Senegal and the International Monetary Fund have reached  agreement on “corrective measures” the Senegalese government will take to “to fully address misreporting” on national debt in the wake of the “hidden debt” crisis, according to an IMF statement to Eye on Global Transparency.

“We have already agreed on a set of corrective measures,” said an IMF spokesperson, adding, “Some have been implemented, while others will require more time to complete.”

“Improved debt reporting” is one agreed-on step, the spokesperson said.

We welcome Senegal’s commitment to transparency and reform, demonstrated through debt reconciliation exercises and an international audit. Corrective measures agreed with IMF staff are progressing—such as improved debt reporting—but further decisive steps are needed to fully address misreporting.

The IMF spokesperson would not provide more detail on the “corrective measures.”

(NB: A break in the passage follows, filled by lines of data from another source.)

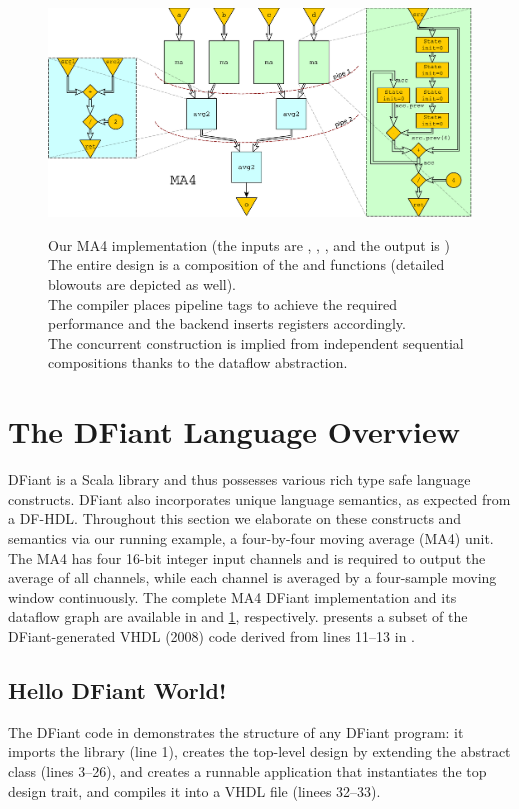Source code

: \begin{figure}[t!]
\begin{minipage}[b][10cm][t]{0.34\linewidth}
  	\includegraphics[width=0.884\linewidth]{graphics/ma.pdf}
  	\captionsetup{justification=centering}
		\label{fig:MADraw}
  \end{minipage}%
  \captionsetup{justification=centering}      
  \caption{
		Our MA4 implementation (the inputs are , , ,  and the output is ) \\ 
		The entire design is a composition of the  and  functions (detailed blowouts are depicted as well). \\ 
		The compiler places pipeline tags to achieve the required performance and the backend inserts registers accordingly. \\
		The concurrent construction is implied from independent sequential compositions thanks to the dataflow abstraction. 
	}
\end{figure}

\section{The DFiant Language Overview}
\label{sec:dfiant}
DFiant is a Scala library and thus possesses various rich type safe language constructs. DFiant also incorporates unique language semantics, as expected from a DF-HDL. Throughout this section we elaborate on these constructs and semantics via our running example, a four-by-four moving average (MA4) unit. The MA4 has four 16-bit integer input channels and is required to output the average of all channels, while each channel is averaged by a four-sample moving window continuously. The complete MA4 DFiant implementation and its dataflow graph are available in  and \ref{fig:MADraw}, respectively.  presents a subset of the DFiant-generated VHDL (2008) code derived from lines 11--13 in .


\subsection{Hello DFiant World!}
The DFiant code in  demonstrates the structure of any DFiant program: it imports the  library (line 1), creates the top-level design by extending the  abstract class (lines 3--26), and creates a runnable application that instantiates the top design trait, and compiles it into a VHDL file (linees 32--33).

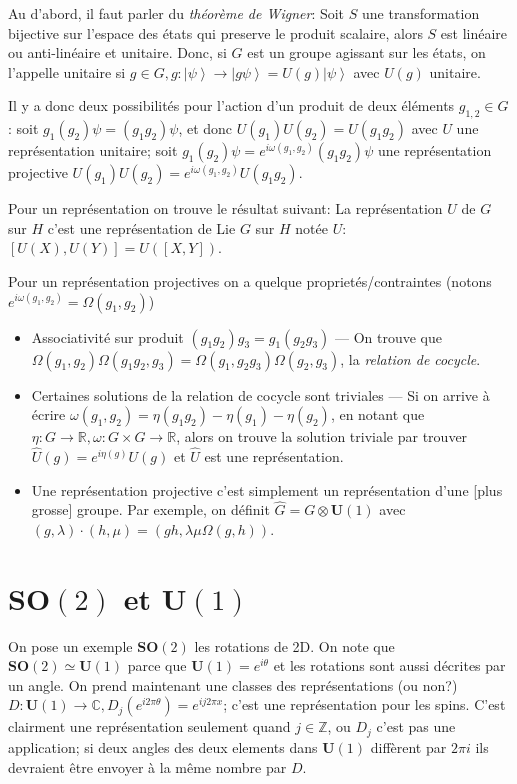 \documentclass[10pt]{report}
\newcommand{\ket}[1]{\left|#1\right>}
\begin{document}
Au d'abord, il faut parler du \emph{th\'eor\`eme de Wigner}: Soit $S$ une transformation bijective sur l'espace des \'etats qui preserve le produit scalaire, alors $S$ est lin\'eaire ou anti-lin\'eaire et unitaire. Donc, si $G$ est un groupe agissant sur les \'etats, on l'appelle unitaire si $g \in G, g:\ket{\psi} \to \ket{g\psi} = U(g) \ket{\psi}$ avec $U(g)$ unitaire.

Il y a donc deux possibilit\'es pour l'action d'un produit de deux \'el\'ements $g_{1,2} \in G$: soit $g_1(g_2)\psi = (g_1g_2) \psi$, et donc $U(g_1)U(g_2) = U(g_1g_2)$ avec $U$ une repr\'esentation unitaire; soit $g_1(g_2)\psi = e^{i\omega(g_1,g_2)}(g_1g_2)\psi$ une repr\'esentation projective $U(g_1)U(g_2) = e^{i\omega(g_1, g_2)}U(g_1g_2)$.

Pour un repr\'esentation on trouve le r\'esultat suivant: La repr\'esentation $U$ de $G$ sur $H$ c'est une repr\'esentation de Lie $G$ sur $H$ not\'ee $U$: $[U(X),U(Y)] = U([X,Y])$. 

Pour un repr\'esentation projectives on a quelque propriet\'es/contraintes (notons $e^{i\omega(g_1, g_2)} = \Omega(g_1,g_2)$)
\begin{itemize}
    \item Associativit\'e sur produit $(g_1g_2)g_3 = g_1(g_2g_3)$ --- On trouve que $\Omega(g_1,g_2)\Omega(g_1g_2,g_3) = \Omega(g_1,g_2g_3)\Omega(g_2,g_3)$, la \emph{relation de cocycle}.
    \item Certaines solutions de la relation de cocycle sont triviales --- Si on arrive \`a \'ecrire $\omega(g_1,g_2) = \eta(g_1g_2) - \eta(g_1) - \eta(g_2)$, en notant que $\eta:G \to \mathbb{R}, \omega: G \times G \to \mathbb{R}$, alors on trouve la solution triviale par trouver $\hat{U}(g) = e^{i\eta(g)}U(g)$ et $\hat{U}$ est une repr\'esentation.
    \item Une repr\'esentation projective c'est simplement un repr\'esentation d'une [plus grosse] groupe. Par exemple, on d\'efinit $\hat{G} = G \otimes \mathbf{U}(1)$ avec $(g,\lambda) \cdot (h,\mu) = (gh, \lambda \mu \Omega(g,h))$.
\end{itemize}

\section{$\mathbf{SO}(2)$ et $\mathbf{U}(1)$}

On pose un exemple $\mathbf{SO}(2)$ les rotations de 2D. On note que $\mathbf{SO}(2) \simeq \mathbf{U}(1)$ parce que $\mathbf{U}(1) = e^{i\theta}$ et les rotations sont aussi d\'ecrites par un angle. On prend maintenant une classes des repr\'esentations (ou non?) $D: \mathbf{U}(1) \to \mathbb{C}, D_j(e^{i2\pi\theta}) = e^{ij2\pi x}$; c'est une repr\'esentation pour les spins. C'est clairment une repr\'esentation seulement quand $j \in \mathbb{Z}$, ou $D_j$ c'est pas une application; si deux angles des deux elements dans $\mathbf{U}(1)$ diff\`erent par $2\pi i$ ils devraient \^etre envoyer \`a la m\^eme nombre par $D$.
\end{document}
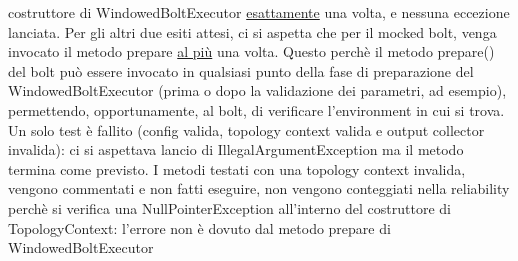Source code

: \documentclass[10pt, a4paper]{article}
\begin{document}
	{costruttore} 
	di WindowedBoltExecutor	\underline{esattamente} una volta, e nessuna eccezione lanciata. 
	Per gli altri due esiti attesi, ci si aspetta che per il mocked bolt, venga invocato il metodo prepare \underline{al più} una
	volta.
	Questo perchè il metodo prepare() del bolt può essere invocato in qualsiasi punto della fase di preparazione del
	WindowedBoltExecutor (prima o dopo la validazione dei parametri, ad esempio), permettendo, opportunamente, al bolt, di
	verificare l'environment in cui si trova.
	Un solo test è fallito (config valida, topology context valida e output collector invalida): ci si aspettava lancio di 
	IllegalArgumentException ma il metodo termina come previsto.
	I metodi testati con una topology context invalida, vengono commentati e non fatti eseguire, non vengono conteggiati nella
	reliability perchè si verifica una NullPointerException all'interno del costruttore di TopologyContext: l'errore non è dovuto
	dal metodo prepare di WindowedBoltExecutor
	
\end{document}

Issuance of a “quarterly consolidated debt bulletins” is envisioned in a  World Bank-funded  program to support better financial monitoring and more disclosure by the Senegalese government. (See Oct. 14, 2025 EYE article.) But a World Bank official declined to discuss when such bulletins might appear.

The IMF’s indication of an agreement with Senegal comes after Dec. 15 reporting in The Africa Report that Senegal had rejected proposed IMF conditions on debt transparency. The Africa Report said,  “A source briefed on the talks says the IMF wants debt monitoring to be public and accessible via an open website reporting directly to the finance minister. Senegal has refused.”

What Corrective Measures Might Include

A previous IMF statement and  World Bank documents provide clues on what the corrective measures might look like.

According to an Aug. 26 IMF summary of the talks at that point, “remedial measures” discussed included:

  • centralizing debt management functions,
  • strengthening the role of the National Public Debt Committee, and
  • completing the ongoing comprehensive audit of payment arrears launched by the Inspectorate General of Finance on July 21, 2025.
  • Establishing a centralized debt database,
  • strengthening budgetary commitment controls, and
  • consolidating bank accounts under the Treasury Single Account.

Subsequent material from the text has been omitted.